In the past, when one particular allele, the genetic sequence that determines coloration--appeared in a group of interbreeding organisms, it could quickly become more common than all other alleles. Over time, this would mean that the number of moths sporting black pigmentation may increase. The same is true for many other characteristics--including morphology and behavior--that vary among populations of organisms.

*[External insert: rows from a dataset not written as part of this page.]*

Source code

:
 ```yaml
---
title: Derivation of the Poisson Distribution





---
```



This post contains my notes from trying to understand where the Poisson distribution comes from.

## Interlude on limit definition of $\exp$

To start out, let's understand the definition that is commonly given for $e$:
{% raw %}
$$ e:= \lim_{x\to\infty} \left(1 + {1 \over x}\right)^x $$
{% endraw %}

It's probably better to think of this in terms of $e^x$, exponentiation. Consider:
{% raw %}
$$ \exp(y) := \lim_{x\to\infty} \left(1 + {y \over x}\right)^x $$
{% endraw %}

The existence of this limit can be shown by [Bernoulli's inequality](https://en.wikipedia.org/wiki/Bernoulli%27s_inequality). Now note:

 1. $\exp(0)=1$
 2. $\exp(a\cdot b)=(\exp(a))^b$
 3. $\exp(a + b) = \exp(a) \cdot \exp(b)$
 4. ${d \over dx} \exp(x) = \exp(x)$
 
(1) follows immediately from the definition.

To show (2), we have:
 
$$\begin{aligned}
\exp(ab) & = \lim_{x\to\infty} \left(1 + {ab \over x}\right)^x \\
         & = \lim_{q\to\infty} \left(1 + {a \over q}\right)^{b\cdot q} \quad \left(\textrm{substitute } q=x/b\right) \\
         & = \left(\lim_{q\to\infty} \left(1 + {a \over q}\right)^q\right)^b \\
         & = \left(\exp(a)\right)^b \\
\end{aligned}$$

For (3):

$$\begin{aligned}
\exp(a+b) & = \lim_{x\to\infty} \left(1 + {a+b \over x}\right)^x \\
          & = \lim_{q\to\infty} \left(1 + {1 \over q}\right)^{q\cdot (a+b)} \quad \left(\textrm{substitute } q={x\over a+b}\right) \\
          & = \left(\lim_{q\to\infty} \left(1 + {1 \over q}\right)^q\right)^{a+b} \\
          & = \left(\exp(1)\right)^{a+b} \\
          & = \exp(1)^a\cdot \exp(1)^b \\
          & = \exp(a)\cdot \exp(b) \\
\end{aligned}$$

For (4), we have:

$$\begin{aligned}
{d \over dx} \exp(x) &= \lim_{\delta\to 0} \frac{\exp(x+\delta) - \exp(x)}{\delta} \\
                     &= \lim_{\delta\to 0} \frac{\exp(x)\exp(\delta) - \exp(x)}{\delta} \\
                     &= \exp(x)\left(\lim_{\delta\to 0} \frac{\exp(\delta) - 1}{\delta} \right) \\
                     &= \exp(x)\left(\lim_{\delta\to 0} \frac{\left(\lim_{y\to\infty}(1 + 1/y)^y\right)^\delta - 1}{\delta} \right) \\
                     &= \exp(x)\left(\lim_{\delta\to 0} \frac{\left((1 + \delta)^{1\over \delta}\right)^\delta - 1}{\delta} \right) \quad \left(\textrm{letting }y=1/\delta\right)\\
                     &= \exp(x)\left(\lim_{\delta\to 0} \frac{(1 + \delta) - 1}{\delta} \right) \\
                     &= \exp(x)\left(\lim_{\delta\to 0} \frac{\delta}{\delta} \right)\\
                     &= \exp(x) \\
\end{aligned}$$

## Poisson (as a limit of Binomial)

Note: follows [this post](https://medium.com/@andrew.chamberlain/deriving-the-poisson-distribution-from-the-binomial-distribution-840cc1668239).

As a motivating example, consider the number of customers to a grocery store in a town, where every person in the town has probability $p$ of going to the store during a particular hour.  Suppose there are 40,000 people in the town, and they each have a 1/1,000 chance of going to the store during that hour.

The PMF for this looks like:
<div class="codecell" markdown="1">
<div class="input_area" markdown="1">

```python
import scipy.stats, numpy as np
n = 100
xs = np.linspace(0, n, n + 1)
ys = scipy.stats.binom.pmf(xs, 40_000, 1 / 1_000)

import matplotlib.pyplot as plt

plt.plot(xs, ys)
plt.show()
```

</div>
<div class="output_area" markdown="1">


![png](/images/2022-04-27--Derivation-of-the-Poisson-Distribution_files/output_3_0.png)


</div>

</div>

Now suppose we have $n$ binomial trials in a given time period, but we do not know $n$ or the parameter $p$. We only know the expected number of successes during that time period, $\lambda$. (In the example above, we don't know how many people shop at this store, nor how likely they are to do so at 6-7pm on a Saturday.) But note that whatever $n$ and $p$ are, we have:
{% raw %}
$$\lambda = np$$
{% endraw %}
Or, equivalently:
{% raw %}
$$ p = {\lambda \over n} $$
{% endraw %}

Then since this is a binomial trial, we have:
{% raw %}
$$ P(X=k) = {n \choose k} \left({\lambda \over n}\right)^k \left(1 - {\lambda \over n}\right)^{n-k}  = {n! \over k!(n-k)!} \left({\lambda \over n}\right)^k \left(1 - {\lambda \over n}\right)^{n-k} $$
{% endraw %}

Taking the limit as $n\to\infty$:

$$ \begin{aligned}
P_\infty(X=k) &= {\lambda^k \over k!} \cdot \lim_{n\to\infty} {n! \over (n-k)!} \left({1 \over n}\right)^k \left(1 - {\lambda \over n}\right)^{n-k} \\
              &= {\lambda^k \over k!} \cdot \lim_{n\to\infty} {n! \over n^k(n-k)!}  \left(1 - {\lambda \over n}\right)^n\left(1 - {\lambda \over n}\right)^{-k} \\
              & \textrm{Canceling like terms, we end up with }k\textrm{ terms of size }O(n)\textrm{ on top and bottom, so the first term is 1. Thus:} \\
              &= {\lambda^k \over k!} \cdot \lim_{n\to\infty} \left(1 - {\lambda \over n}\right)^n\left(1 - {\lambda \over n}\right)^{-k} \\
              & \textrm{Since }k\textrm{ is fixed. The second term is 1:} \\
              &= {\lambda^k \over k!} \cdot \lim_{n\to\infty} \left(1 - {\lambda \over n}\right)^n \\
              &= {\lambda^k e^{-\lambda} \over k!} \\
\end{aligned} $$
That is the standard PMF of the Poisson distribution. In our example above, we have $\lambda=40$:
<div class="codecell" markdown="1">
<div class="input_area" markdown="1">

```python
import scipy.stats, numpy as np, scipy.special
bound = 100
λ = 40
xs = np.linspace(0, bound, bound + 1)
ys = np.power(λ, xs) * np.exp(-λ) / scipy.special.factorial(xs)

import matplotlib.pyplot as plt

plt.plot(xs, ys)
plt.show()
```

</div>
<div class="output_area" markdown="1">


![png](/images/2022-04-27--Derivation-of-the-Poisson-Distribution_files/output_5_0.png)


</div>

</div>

It is easier to see evolution when an organism, like bacteria, has a rapid generation turnover. Since 1988, Richard Lenski, a biologist, has been tracking twelve populations of E.coli that descend from a single strain. Samples of each population have been collected regularly, and more than 50,000 generations of E.coli have passed.

Lenski's work has demonstrated that a mutation can dramatically alter the speed at which a population reproduces--and so the rate at which it evolves. It also demonstrates that evolution takes time, a fact that is hard for some to accept.

Another example of microevolution is how mosquito genes for resistance to pesticides appear more frequently in populations where insecticides are employed. This is because pesticides cause a selective pressure which favors those with resistant genotypes.

The rapid pace at which evolution takes place has led to a growing appreciation of its importance in a world shaped by human activity, including climate changes, pollution and the loss of habitats that prevent many species from adapting. Understanding the evolution process can help us make better choices about the future of our planet as well as the lives of its inhabitants.